Umsatzersatz sinkt von 80 auf 50 Prozent

03.12.2020 • 12:13 Uhr / 2 Minuten Lesezeit
Finanzminister Gernot Blümel macht einmal mehr Geld aus der Staatskasse locker
Finanzminister Gernot Blümel macht einmal mehr Geld aus der Staatskasse locker APA/Georg Hochmuth

Tourismus kämpft und wird mit Finanzhilfen über Wasser gehalten.

Zu Mittag haben Kanzler Sebastian Kurz (ÖVP) und Vizekanzler Werner Kogler (Grüne) im Verein mit Gesundheits- und Innenminister bereits die einzelnen Lockerungsschritte präsentiert. Danach ging es um die Details. Finanzminister Gernot Blümel hat ein neues Milliardenpaket präsentiert. Bildungsminister Heinz Faßmann erklärte, was an den Schulen genau möglich ist. Tourismusministerin Elisabeth Köstinger erläuterte, was das für die Gastro heißt.

Schulen und Handel sperren – mit Einschränkungen – auf. Für Kultur, Gastronomie, etc. wird es erst ab 7. Jänner wieder möglich sein, den Betrieb hochzufahren. Bis Jahresende würden den Betrieben hier 50 Prozent des Umsatzes erstattet, ab 1. Jänner gibt es wieder den Fixkostenersatz.

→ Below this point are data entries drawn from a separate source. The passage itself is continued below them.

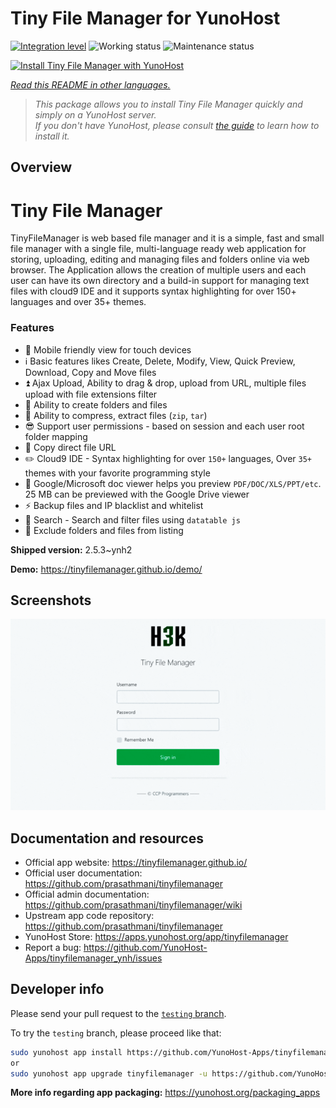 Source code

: <!--
N.B.: This README was automatically generated by <https://github.com/YunoHost/apps/tree/master/tools/readme_generator>
It shall NOT be edited by hand.
-->

# Tiny File Manager for YunoHost

[![Integration level](https://dash.yunohost.org/integration/tinyfilemanager.svg)](https://dash.yunohost.org/appci/app/tinyfilemanager) ![Working status](https://ci-apps.yunohost.org/ci/badges/tinyfilemanager.status.svg) ![Maintenance status](https://ci-apps.yunohost.org/ci/badges/tinyfilemanager.maintain.svg)

[![Install Tiny File Manager with YunoHost](https://install-app.yunohost.org/install-with-yunohost.svg)](https://install-app.yunohost.org/?app=tinyfilemanager)

*[Read this README in other languages.](./ALL_README.md)*

> *This package allows you to install Tiny File Manager quickly and simply on a YunoHost server.*  
> *If you don't have YunoHost, please consult [the guide](https://yunohost.org/install) to learn how to install it.*

## Overview

# Tiny File Manager

TinyFileManager is web based file manager and it is a simple, fast and small file manager with a single file, multi-language ready web application for storing, uploading, editing and managing files and folders online via web browser. The Application allows the creation of multiple users and each user can have its own directory and a build-in support for managing text files with cloud9 IDE and it supports syntax highlighting for over 150+ languages and over 35+ themes.

### Features

- :iphone: Mobile friendly view for touch devices
- :information_source: Basic features likes Create, Delete, Modify, View, Quick Preview, Download, Copy and Move files
- :arrow_double_up: Ajax Upload, Ability to drag & drop, upload from URL, multiple files upload with file extensions filter
- :file_folder: Ability to create folders and files
- :gift: Ability to compress, extract files (`zip`, `tar`)
- :sunglasses: Support user permissions - based on session and each user root folder mapping
- :floppy_disk: Copy direct file URL
- :pencil2: Cloud9 IDE - Syntax highlighting for over `150+` languages, Over `35+` themes with your favorite programming style
- :page_facing_up: Google/Microsoft doc viewer helps you preview `PDF/DOC/XLS/PPT/etc`. 25 MB can be previewed with the Google Drive viewer
- :zap: Backup files and IP blacklist and whitelist
- :mag_right: Search - Search and filter files using `datatable js`
- :file_folder: Exclude folders and files from listing



**Shipped version:** 2.5.3~ynh2

**Demo:** <https://tinyfilemanager.github.io/demo/>

## Screenshots

![Screenshot of Tiny File Manager](./doc/screenshots/screenshot.png)

## Documentation and resources

- Official app website: <https://tinyfilemanager.github.io/>
- Official user documentation: <https://github.com/prasathmani/tinyfilemanager>
- Official admin documentation: <https://github.com/prasathmani/tinyfilemanager/wiki>
- Upstream app code repository: <https://github.com/prasathmani/tinyfilemanager>
- YunoHost Store: <https://apps.yunohost.org/app/tinyfilemanager>
- Report a bug: <https://github.com/YunoHost-Apps/tinyfilemanager_ynh/issues>

## Developer info

Please send your pull request to the [`testing` branch](https://github.com/YunoHost-Apps/tinyfilemanager_ynh/tree/testing).

To try the `testing` branch, please proceed like that:

```bash
sudo yunohost app install https://github.com/YunoHost-Apps/tinyfilemanager_ynh/tree/testing --debug
or
sudo yunohost app upgrade tinyfilemanager -u https://github.com/YunoHost-Apps/tinyfilemanager_ynh/tree/testing --debug
```

**More info regarding app packaging:** <https://yunohost.org/packaging_apps>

Zu den Finanzhilfen im Detail:

Allein der Umsatzersatz für den Dezember werden den Staat eine weitere Milliarde Euro kosten, so Blümel.

Zum Tourismus:

Es sein eine außergewöhnliche Situation, so Tourismusministerin Elisabeth Köstinger. Die Regierung tue alles, um die Branche gut zu unterstützen. „Der Tourismus macht 15 Prozent der Wirtschaftsleistung aus, mit Berücksichtigung der ganzen Wertschöpfungskette betrifft das 750.000 Mitarbeiterinnen und Mitarbeiter in Österreich.“

Zu den Schulen:

Bildungsminister Heinz Faßmann erklärte: „Mir ist bewusst, dass gerade die Oberstufen-Klassen schon sehr lange im Distance-Learning sind.“ Aber gerade diese Altersgruppe weise eine der höchsten Tagesinzidenzen auf, übertroffen nur noch von den Studierenden. Die Oberstufenschulenschüler könnten auch noch am ehesten selbständig lernen.